HOW TO COMPLETE THIS TASK:
Would you please output, word for word, the span of the listing below that opens on the line containing "become productive while" and closes on the line containing "BPF books these"? Include both ends and nothing more.

RECORDS TO PROCESS:
————————

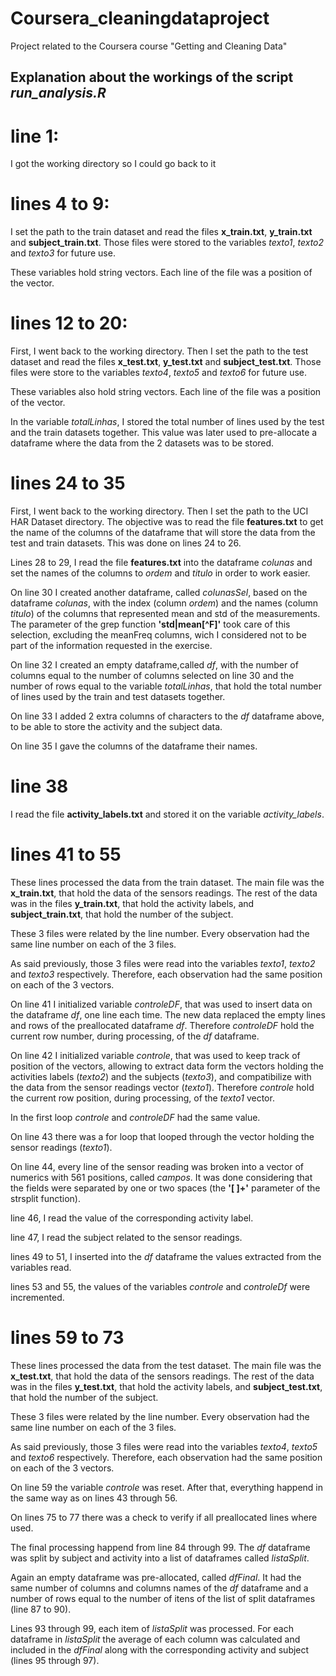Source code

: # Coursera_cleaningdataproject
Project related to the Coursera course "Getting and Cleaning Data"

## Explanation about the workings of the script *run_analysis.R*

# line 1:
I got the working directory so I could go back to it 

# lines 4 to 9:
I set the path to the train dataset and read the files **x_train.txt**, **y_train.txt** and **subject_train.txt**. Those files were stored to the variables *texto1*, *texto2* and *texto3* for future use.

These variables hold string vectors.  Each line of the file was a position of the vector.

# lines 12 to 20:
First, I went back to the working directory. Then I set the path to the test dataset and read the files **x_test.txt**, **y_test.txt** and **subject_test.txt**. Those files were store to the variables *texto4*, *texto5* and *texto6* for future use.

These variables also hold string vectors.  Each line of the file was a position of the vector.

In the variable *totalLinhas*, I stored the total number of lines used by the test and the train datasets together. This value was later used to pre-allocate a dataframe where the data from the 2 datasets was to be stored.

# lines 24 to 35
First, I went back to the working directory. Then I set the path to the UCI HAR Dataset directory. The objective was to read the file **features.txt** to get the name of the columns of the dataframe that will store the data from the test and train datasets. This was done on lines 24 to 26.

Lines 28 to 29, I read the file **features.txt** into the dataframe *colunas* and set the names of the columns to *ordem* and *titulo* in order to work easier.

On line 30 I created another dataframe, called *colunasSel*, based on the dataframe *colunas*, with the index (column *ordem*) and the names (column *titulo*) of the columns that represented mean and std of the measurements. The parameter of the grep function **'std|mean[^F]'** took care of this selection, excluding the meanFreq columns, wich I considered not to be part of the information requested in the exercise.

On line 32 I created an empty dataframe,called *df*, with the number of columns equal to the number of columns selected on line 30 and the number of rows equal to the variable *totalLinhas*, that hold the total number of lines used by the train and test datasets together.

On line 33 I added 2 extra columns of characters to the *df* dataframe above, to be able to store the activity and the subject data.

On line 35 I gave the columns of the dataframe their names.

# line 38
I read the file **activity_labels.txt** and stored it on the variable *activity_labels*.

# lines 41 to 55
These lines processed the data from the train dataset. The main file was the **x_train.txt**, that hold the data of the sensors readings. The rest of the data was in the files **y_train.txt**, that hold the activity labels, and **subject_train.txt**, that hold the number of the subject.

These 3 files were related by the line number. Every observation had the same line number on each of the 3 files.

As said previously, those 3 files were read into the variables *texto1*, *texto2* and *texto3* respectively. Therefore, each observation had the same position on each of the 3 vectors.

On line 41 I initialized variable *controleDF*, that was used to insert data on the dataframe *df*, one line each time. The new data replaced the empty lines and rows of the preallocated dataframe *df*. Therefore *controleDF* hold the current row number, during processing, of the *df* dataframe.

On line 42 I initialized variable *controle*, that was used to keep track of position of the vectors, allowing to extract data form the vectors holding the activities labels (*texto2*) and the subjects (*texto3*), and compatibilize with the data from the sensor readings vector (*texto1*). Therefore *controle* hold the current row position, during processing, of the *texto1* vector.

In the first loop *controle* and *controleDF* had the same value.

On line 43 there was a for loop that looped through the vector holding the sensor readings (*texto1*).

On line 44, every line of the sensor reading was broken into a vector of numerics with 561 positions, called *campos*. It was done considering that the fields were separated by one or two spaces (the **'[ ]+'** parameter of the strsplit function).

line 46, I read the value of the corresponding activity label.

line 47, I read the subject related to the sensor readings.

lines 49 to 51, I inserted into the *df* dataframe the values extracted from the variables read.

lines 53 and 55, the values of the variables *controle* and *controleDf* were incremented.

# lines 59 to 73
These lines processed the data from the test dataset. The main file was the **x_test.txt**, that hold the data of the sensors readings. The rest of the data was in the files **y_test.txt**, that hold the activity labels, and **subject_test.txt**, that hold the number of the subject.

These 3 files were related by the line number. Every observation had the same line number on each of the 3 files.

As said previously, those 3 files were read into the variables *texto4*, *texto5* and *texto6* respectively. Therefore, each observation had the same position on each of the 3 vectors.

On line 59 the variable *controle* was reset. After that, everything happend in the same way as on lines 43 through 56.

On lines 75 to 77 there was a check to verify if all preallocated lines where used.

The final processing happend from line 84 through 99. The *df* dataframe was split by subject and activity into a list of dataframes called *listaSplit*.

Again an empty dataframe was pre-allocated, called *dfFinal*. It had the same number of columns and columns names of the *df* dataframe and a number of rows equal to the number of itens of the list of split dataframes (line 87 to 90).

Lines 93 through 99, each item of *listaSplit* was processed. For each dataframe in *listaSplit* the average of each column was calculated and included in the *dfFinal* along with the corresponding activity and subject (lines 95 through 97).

————————

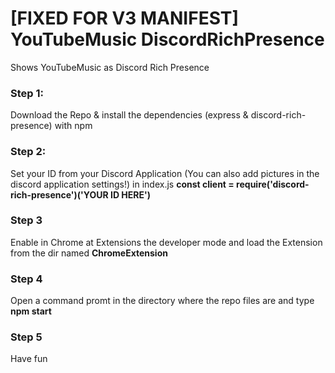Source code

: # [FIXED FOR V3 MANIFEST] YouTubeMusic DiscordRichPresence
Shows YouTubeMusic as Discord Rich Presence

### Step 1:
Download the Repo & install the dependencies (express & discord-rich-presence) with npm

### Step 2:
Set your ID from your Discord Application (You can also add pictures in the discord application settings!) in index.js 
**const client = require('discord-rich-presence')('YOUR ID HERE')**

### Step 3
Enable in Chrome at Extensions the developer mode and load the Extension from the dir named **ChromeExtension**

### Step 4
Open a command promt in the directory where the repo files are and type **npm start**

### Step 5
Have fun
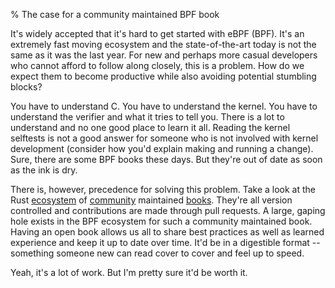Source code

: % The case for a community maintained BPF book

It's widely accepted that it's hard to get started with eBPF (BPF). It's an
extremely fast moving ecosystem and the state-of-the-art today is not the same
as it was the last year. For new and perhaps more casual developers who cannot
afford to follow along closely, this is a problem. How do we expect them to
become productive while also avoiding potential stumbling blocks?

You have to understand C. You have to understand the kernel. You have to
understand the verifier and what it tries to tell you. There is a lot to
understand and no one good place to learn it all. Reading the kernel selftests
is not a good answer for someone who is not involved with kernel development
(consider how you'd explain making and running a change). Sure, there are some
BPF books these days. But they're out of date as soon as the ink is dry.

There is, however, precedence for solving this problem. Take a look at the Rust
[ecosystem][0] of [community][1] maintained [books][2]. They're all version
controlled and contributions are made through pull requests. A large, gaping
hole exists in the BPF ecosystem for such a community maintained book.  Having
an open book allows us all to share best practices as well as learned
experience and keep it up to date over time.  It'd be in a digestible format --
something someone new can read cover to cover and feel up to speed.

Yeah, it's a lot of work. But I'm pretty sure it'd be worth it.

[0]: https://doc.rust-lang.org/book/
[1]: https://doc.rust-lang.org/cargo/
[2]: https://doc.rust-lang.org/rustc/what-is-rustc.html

————————

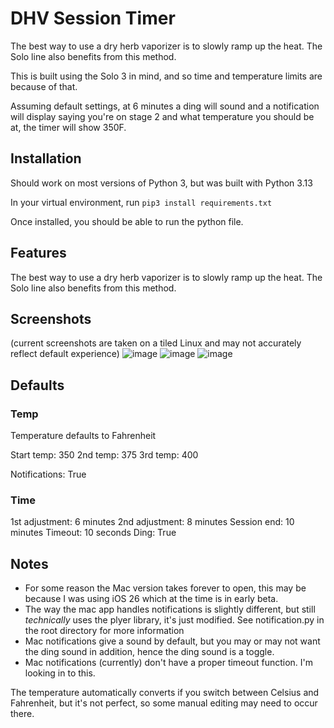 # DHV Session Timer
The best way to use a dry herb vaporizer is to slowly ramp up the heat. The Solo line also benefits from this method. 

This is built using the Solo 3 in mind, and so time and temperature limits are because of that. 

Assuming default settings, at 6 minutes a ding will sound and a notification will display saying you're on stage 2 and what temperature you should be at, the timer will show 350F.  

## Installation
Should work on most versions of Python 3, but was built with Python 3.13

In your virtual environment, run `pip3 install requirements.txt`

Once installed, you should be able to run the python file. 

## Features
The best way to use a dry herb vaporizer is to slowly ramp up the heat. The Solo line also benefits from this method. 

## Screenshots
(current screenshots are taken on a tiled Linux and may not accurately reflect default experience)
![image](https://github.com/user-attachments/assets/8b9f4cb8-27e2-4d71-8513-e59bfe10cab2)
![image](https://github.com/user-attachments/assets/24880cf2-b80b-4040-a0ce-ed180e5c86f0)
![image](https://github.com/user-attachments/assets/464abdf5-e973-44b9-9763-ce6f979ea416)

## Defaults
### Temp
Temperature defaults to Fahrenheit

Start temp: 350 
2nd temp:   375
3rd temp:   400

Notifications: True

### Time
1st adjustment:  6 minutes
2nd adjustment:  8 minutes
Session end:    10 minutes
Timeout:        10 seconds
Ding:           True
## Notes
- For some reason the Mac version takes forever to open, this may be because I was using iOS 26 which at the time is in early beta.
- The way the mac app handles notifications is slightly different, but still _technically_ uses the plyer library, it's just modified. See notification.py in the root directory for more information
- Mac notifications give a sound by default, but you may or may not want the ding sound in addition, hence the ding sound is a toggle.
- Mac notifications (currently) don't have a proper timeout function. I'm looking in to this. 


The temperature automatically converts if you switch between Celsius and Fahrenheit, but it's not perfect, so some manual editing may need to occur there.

————————

EXPECTED ANSWER:
become productive while also avoiding potential stumbling blocks?

You have to understand C. You have to understand the kernel. You have to
understand the verifier and what it tries to tell you. There is a lot to
understand and no one good place to learn it all. Reading the kernel selftests
is not a good answer for someone who is not involved with kernel development
(consider how you'd explain making and running a change). Sure, there are some
BPF books these days. But they're out of date as soon as the ink is dry.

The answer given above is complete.